__AIM OF THE TASK__. Without the pictures, return each record as it appears.

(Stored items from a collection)
"""

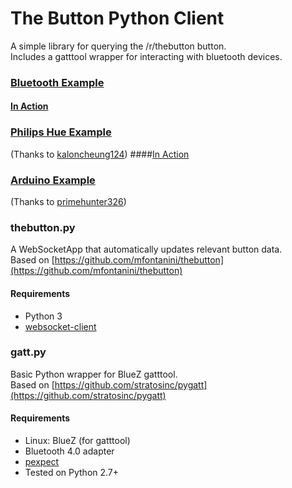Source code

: # The Button Python Client

A simple library for querying the /r/thebutton button.  
Includes a gatttool wrapper for interacting with bluetooth devices.

### [Bluetooth Example](https://github.com/ALPSquid/thebutton-monitor/blob/master/src/examples/bluetooth_example.py)
#### [In Action](https://gfycat.com/FrankCorruptJackal)

### [Philips Hue Example](https://github.com/ALPSquid/thebutton-monitor/blob/master/src/examples/hue_example.py)  
(Thanks to [kaloncheung124](https://github.com/kaloncheung124/thebutton-monitor))
####[In Action](https://gfycat.com/CheapPopularAustraliankestrel)

### [Arduino Example](https://github.com/ALPSquid/thebutton-monitor/blob/master/src/examples/arduino_example.py)  
(Thanks to [primehunter326](https://github.com/primehunter326/thebutton-monitor))

### thebutton.py
A WebSocketApp that automatically updates relevant button data.  
Based on [https://github.com/mfontanini/thebutton](https://github.com/mfontanini/thebutton)

#### Requirements
- Python 3
- [websocket-client](https://pypi.python.org/pypi/websocket-client)


### gatt.py
Basic Python wrapper for BlueZ gatttool.  
Based on [https://github.com/stratosinc/pygatt](https://github.com/stratosinc/pygatt)

#### Requirements
- Linux: BlueZ (for gatttool)
- Bluetooth 4.0 adapter
- [pexpect](https://pypi.python.org/pypi/pexpect)
- Tested on Python 2.7+
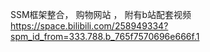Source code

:
SSM框架整合， 购物网站  ，
附有b站配套视频
https://space.bilibili.com/258949334?spm_id_from=333.788.b_765f7570696e666f.1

"""

__RESPONSE__.
Source code

: # The Button Python Client

A simple library for querying the /r/thebutton button.  
Includes a gatttool wrapper for interacting with bluetooth devices.

### [Bluetooth Example](https://github.com/ALPSquid/thebutton-monitor/blob/master/src/examples/bluetooth_example.py)
#### [In Action](https://gfycat.com/FrankCorruptJackal)

### [Philips Hue Example](https://github.com/ALPSquid/thebutton-monitor/blob/master/src/examples/hue_example.py)  
(Thanks to [kaloncheung124](https://github.com/kaloncheung124/thebutton-monitor))
####[In Action](https://gfycat.com/CheapPopularAustraliankestrel)

### [Arduino Example](https://github.com/ALPSquid/thebutton-monitor/blob/master/src/examples/arduino_example.py)  
(Thanks to [primehunter326](https://github.com/primehunter326/thebutton-monitor))

### thebutton.py
A WebSocketApp that automatically updates relevant button data.  
Based on [https://github.com/mfontanini/thebutton](https://github.com/mfontanini/thebutton)

#### Requirements
- Python 3
- [websocket-client](https://pypi.python.org/pypi/websocket-client)


### gatt.py
Basic Python wrapper for BlueZ gatttool.  
Based on [https://github.com/stratosinc/pygatt](https://github.com/stratosinc/pygatt)

#### Requirements
- Linux: BlueZ (for gatttool)
- Bluetooth 4.0 adapter
- [pexpect](https://pypi.python.org/pypi/pexpect)
- Tested on Python 2.7+
Source code

:
SSM框架整合， 购物网站  ，
附有b站配套视频
https://space.bilibili.com/258949334?spm_id_from=333.788.b_765f7570696e666f.1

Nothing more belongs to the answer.